- [Exercise details]:
Look through the records that follow and state how many lines hold the word "Software", without adding anything.

Stored data:
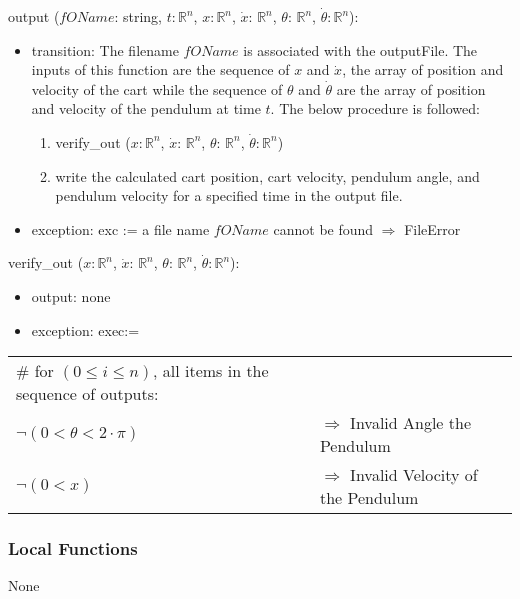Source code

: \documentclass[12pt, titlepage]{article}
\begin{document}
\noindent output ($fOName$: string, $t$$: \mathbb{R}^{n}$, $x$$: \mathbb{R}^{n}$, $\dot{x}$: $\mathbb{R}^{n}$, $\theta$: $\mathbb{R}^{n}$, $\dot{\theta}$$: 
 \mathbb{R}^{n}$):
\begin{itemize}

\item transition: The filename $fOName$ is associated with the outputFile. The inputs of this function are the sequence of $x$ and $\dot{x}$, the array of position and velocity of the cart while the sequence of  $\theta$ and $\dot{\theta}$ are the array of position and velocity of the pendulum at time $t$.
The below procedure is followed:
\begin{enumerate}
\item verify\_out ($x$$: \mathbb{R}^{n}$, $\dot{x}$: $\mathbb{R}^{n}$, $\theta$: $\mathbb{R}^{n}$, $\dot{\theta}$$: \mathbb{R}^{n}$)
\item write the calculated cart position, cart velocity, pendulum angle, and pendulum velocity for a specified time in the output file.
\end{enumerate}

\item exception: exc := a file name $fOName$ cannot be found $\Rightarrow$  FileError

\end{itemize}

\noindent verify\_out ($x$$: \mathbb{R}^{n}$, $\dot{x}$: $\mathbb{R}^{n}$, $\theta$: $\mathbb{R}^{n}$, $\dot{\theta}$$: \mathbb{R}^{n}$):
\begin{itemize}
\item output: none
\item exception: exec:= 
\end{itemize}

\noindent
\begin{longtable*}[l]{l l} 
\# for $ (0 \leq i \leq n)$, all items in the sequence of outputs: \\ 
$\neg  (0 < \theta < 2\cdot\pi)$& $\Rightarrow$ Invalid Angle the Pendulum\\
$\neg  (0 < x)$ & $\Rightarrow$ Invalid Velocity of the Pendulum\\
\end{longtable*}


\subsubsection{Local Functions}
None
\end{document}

...

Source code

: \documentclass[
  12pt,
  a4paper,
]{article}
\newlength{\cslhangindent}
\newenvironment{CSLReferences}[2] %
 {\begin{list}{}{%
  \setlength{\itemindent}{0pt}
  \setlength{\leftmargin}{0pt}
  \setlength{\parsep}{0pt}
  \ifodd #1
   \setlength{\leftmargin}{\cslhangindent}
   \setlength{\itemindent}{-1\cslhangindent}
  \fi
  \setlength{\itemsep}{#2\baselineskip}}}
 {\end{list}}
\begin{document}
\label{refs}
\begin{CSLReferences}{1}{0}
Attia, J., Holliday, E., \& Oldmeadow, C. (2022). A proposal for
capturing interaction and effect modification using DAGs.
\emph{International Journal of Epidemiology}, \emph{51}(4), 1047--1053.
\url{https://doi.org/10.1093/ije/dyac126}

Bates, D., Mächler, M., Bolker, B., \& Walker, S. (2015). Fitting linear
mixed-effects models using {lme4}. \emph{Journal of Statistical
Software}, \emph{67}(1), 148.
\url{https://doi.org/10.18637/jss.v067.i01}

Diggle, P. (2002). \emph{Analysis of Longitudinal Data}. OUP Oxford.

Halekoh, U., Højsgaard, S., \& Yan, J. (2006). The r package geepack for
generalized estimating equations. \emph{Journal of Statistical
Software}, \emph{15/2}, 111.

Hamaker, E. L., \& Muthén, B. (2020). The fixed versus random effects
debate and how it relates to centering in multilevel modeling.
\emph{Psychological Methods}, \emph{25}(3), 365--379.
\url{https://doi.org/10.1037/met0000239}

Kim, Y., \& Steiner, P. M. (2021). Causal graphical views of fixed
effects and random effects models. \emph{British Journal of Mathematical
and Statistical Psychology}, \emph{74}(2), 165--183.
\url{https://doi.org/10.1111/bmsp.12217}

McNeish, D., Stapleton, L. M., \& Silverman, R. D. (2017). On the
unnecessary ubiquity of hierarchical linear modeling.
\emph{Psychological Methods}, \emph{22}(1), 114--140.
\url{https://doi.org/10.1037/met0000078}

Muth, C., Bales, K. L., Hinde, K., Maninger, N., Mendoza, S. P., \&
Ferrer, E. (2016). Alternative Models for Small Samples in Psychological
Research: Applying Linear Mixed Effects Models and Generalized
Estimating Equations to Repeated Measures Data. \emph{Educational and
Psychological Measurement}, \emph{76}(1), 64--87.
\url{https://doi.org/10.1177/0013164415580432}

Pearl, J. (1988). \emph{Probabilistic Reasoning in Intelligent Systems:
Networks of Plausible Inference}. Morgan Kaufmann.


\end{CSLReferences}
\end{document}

- [Response to the task]:
2